É claro que é preocupante o que diz Toffoli, mas não surpreendente. Existem extremistas de direita e fascistoides organizados em todo o mundo. E aqui também. A era das redes sociais facilitou enormemente a sua conexão. Precisamos saber que grupos são esses, como se organizaram, de onde veio o dinheiro.

Já tinha dado para perceber que essa gente é muito mais profissionalizada do que se supunha incialmente. Que houvesse uma forma robusta de financiamento, era possível presumir. São evidentes, vamos dizer assim, os sinais exteriores de grana e riqueza.

Vamos ver. A face mais conhecida da extrema direita populista, de viés fascistoide, é Steve Bannon, o ex-assessor de Trump que tenta criar uma internacional da canalha. No Brasil, Eduardo Bolsonaro se coloca como seu operador. Chegou a realizar por aqui uma tal Cúpula Conservadora das Américas.

Não se sabe se Bannon tem alguma relação com esse financiamento externo. Lembro seu nome porque é alguém que anseia a internacionalização de sua postulação... nacional-populista — por mais estúpida que a formulação pareça.

A democracia ainda será grata a Toffoli e a Moraes — já tem razões para tanto. Assim que o inquérito foi instaurado, o ânimo da fascistada arrefeceu. Daniel Silveira achou que poderia usar a imunidade parlamentar para avançar o sinal, abusando de prerrogativa constitucional. Mas a própria Constituição veta o abuso.

Se houve financiamento externo para atos antidemocráticos e para a campanha contra o Supremo, fazer o quê? Lei de Segurança Nacional paras os bacanas.

Artigo 18
Tentar impedir, com emprego de violência ou grave ameaça, o livre exercício de qualquer dos Poderes da União ou dos Estados.
Pena: reclusão, de 2 a 6 anos.

Artigo 23
Incitar:
I - a subversão da ordem política ou social;

II - a animosidade entre as Forças Armadas ou entre estas e as classes sociais ou as instituições

III - à luta com violência entre as classes sociais;

Pena: reclusão, de 1 a 4 anos.

Ah, sim: esta mesma lei, na Alínea "a" do Inciso II do Artigo 4º afirma:
"São circunstâncias que sempre agravam a pena ter o agente praticado o crime com o auxílio, de qualquer espécie, de governo, organização internacional ou grupos estrangeiros".
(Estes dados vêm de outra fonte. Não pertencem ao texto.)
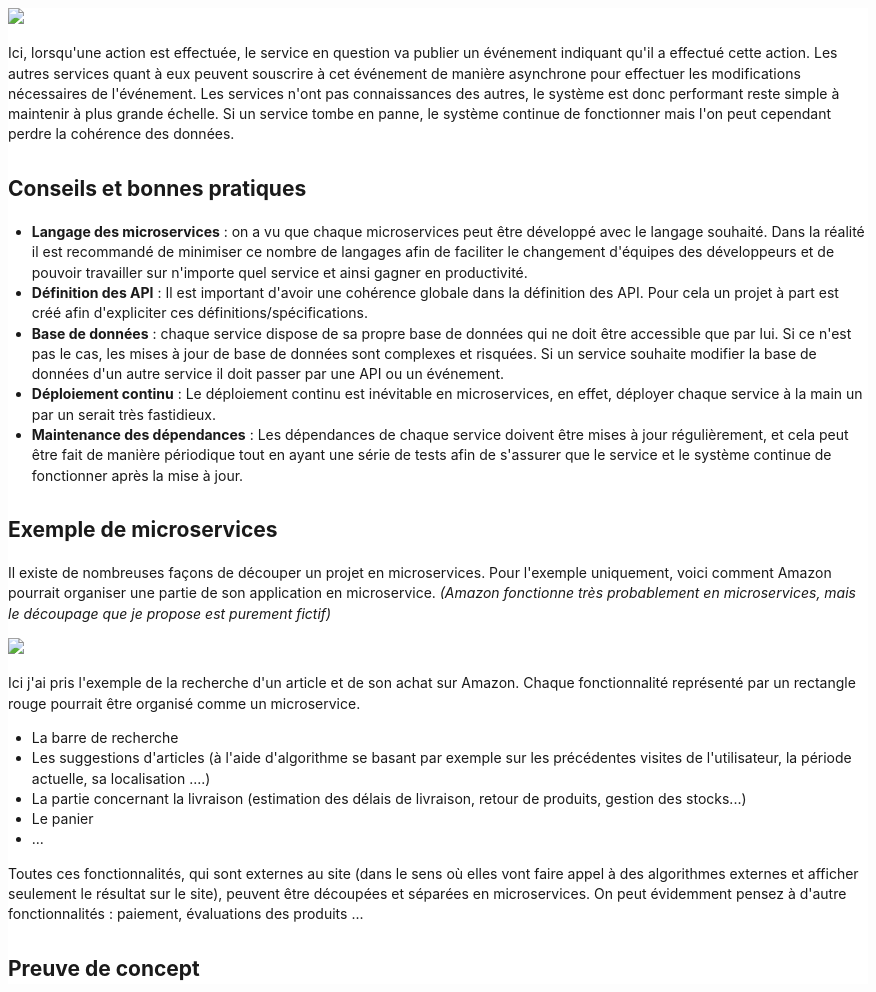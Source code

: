 <img src="./../images/chore-1.png" style="width: 100%" />

Ici, lorsqu'une action est effectuée, le service en question va publier un événement indiquant qu'il a effectué cette action. Les autres services quant à eux peuvent souscrire à cet événement de manière asynchrone pour effectuer les modifications nécessaires de l'événement. Les services n'ont pas connaissances des autres, le système est donc performant reste simple à maintenir à plus grande échelle. Si un service tombe en panne, le système continue de fonctionner mais l'on peut cependant perdre la cohérence des données.

## Conseils et bonnes pratiques

* **Langage des microservices** :  on a vu que chaque microservices peut être développé avec le langage souhaité. Dans la réalité il est recommandé de minimiser ce nombre de langages afin de faciliter le changement d'équipes des développeurs et de pouvoir travailler sur n'importe quel service et ainsi gagner en productivité.
* **Définition des API** : Il est important d'avoir une cohérence globale dans la définition des API. Pour cela un projet à part est créé afin d'expliciter ces définitions/spécifications.
* **Base de données** : chaque service dispose de sa propre base de données qui ne doit être accessible que par lui. Si ce n'est pas le cas, les mises à jour de base de données sont complexes et risquées. Si un service souhaite modifier la base de données d'un autre service il doit passer par une API ou un événement.
* **Déploiement continu** : Le déploiement continu est inévitable en microservices, en effet, déployer chaque service à la main un par un serait très fastidieux.
* **Maintenance des dépendances** : Les dépendances de chaque service doivent être mises à jour régulièrement, et cela peut être fait de manière périodique tout en ayant une série de tests afin de s'assurer que le service et le système continue de fonctionner après la mise à jour.

## Exemple de microservices

Il existe de nombreuses façons de découper un projet en microservices. Pour l'exemple uniquement, voici comment Amazon pourrait organiser une partie de son application en microservice. *(Amazon fonctionne très probablement en microservices, mais le découpage que je propose est purement fictif)*

<img src="./../images/amazon.png" style="width: 100%;">

Ici j'ai pris l'exemple de la recherche d'un article et de son achat sur Amazon. Chaque fonctionnalité représenté par un rectangle rouge pourrait être organisé comme un microservice.

* La barre de recherche
* Les suggestions d'articles (à l'aide d'algorithme se basant par exemple sur les précédentes visites de l'utilisateur, la période actuelle, sa localisation ....)
* La partie concernant la livraison (estimation des délais de livraison, retour de produits, gestion des stocks...)
* Le panier
* ...

Toutes ces fonctionnalités, qui sont externes au site (dans le sens où elles vont faire appel à des algorithmes externes et afficher seulement le résultat sur le site), peuvent être découpées et séparées en microservices. On peut évidemment pensez à d'autre fonctionnalités : paiement, évaluations des produits ...

## Preuve de concept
Se o dinheiro irrigou, por exemplo, direta ou indiretamente, a ação de alguns parlamentares aloprados, que apoiaram os atos fascistoides, esperar o quê? A denúncia da Procuradoria Geral da República. Para que possam virar réus, ser condenados (as), presos (as) perder o mandato e se tornar inelegíveis.

E quem não tiver mandato? Bem, se estiver delinquindo ainda agora, com evidências de que usufrui ainda do financiamento externo, resta a prisão preventiva. É o que define o Artigo 312 do Código de Processo Penal.

Em nome da democracia e do estado de direito.